*Material supplied*
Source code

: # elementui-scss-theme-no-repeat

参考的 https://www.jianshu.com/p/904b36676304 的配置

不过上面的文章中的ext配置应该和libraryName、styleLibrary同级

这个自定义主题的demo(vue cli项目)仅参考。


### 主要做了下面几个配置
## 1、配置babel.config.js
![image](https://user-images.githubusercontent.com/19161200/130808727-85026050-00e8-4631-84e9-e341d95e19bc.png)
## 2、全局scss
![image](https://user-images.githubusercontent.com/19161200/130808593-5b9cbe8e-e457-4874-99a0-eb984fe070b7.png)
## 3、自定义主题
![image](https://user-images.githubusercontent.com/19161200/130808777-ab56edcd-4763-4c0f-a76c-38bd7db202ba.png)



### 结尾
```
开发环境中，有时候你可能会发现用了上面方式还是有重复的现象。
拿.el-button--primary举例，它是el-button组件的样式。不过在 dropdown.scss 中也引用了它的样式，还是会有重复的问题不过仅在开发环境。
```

*Problem statement*
Only lines that contain "image" are needed, so copy each of them from the data.

*Task answer*
![image](https://user-images.githubusercontent.com/19161200/130808727-85026050-00e8-4631-84e9-e341d95e19bc.png)
![image](https://user-images.githubusercontent.com/19161200/130808593-5b9cbe8e-e457-4874-99a0-eb984fe070b7.png)
![image](https://user-images.githubusercontent.com/19161200/130808777-ab56edcd-4763-4c0f-a76c-38bd7db202ba.png)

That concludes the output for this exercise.